UNOVA, the troubled supplier of mobile computing and wireless network products, has secured two asset-based credit facilities with a capacity of up to $275 million. The three-year agreements replace a $400 million short-term financing arranged in February with J.P. Morgan Chase, that was set to expire in November, explained David Brooks, director of investor relations at the Woodland Hills, Calif.-based company, which also supplies manufacturing systems for the auto and aerospace industries.

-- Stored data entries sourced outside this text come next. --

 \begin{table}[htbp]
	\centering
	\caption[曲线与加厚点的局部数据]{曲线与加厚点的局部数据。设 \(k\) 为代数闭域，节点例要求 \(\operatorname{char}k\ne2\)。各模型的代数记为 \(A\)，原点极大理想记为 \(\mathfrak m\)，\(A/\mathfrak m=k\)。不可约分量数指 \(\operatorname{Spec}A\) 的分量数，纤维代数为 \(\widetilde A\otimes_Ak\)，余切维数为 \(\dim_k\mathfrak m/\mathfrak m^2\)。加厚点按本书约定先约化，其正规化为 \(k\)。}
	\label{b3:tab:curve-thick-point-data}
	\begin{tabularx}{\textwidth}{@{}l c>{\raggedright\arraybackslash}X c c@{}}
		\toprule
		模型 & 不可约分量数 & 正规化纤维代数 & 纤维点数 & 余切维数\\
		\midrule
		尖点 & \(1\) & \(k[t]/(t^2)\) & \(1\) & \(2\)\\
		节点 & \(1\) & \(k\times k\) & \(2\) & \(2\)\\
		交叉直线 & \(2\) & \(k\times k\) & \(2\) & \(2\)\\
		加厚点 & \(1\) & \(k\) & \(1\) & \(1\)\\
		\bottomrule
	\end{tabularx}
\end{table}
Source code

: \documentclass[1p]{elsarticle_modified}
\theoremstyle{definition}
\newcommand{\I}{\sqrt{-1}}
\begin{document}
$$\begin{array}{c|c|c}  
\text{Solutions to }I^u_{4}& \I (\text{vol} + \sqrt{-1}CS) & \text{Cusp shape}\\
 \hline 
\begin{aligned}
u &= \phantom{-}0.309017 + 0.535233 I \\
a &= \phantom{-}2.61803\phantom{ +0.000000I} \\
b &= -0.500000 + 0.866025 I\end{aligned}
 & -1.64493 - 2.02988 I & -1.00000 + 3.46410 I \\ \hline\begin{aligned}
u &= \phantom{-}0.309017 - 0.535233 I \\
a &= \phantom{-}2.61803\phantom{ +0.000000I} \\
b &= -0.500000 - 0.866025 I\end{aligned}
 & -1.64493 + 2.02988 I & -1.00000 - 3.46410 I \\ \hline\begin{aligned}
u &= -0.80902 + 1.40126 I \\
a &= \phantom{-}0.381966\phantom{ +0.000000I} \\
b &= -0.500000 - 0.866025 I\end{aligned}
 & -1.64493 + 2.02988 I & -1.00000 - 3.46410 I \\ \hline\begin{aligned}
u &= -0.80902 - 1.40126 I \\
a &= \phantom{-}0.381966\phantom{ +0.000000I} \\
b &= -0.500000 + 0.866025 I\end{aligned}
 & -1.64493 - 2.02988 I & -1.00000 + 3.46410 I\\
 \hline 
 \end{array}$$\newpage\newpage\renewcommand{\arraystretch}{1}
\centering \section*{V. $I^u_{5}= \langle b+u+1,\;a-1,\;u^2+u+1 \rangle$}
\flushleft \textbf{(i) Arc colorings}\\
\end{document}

Bank of America and Heller Financial were selected to lead the syndicate for a $200 million line, and a $75 million term loan was obtained from Special Value Investment Management. Pricing on the $200 million revolver is LIBOR plus 31/2 %. Brooks declined comment on the term loan spread and on why J.P. Morgan was not chosen to lead the new facility, though he did say that the move to a longer-term facility is beneficial. Borrowing availability on the revolver is based on levels of eligible accounts receivables and inventories, and both facilities are secured by all the domestic assets of UNOVA.
There have been attempts to reduce borrowings, said Brooks, adding that last month the company completed a revision of its defined-benefit pension plan. The restructuring of the antiquated pension scheme yielded net proceeds of more than $100 million, noted Brooks, which was used to reduce outstanding debt. The commitment level went to less than $200 million, thereby avoiding additional fees and borrowing costs.
UNOVA has suffered from weak operating performance as a result of the slowing U.S. economy and soft-end market demand. Standard & Poor's has the firm on CreditWatch with "negative" implications, and the bank loan rating is a precarious CCC+. Credit Suisse First Boston was hired at one point to examine strategic alternatives, including selling the company, but this plan was terminated, as the UNOVA management's valuation of the company differed from potential buyers.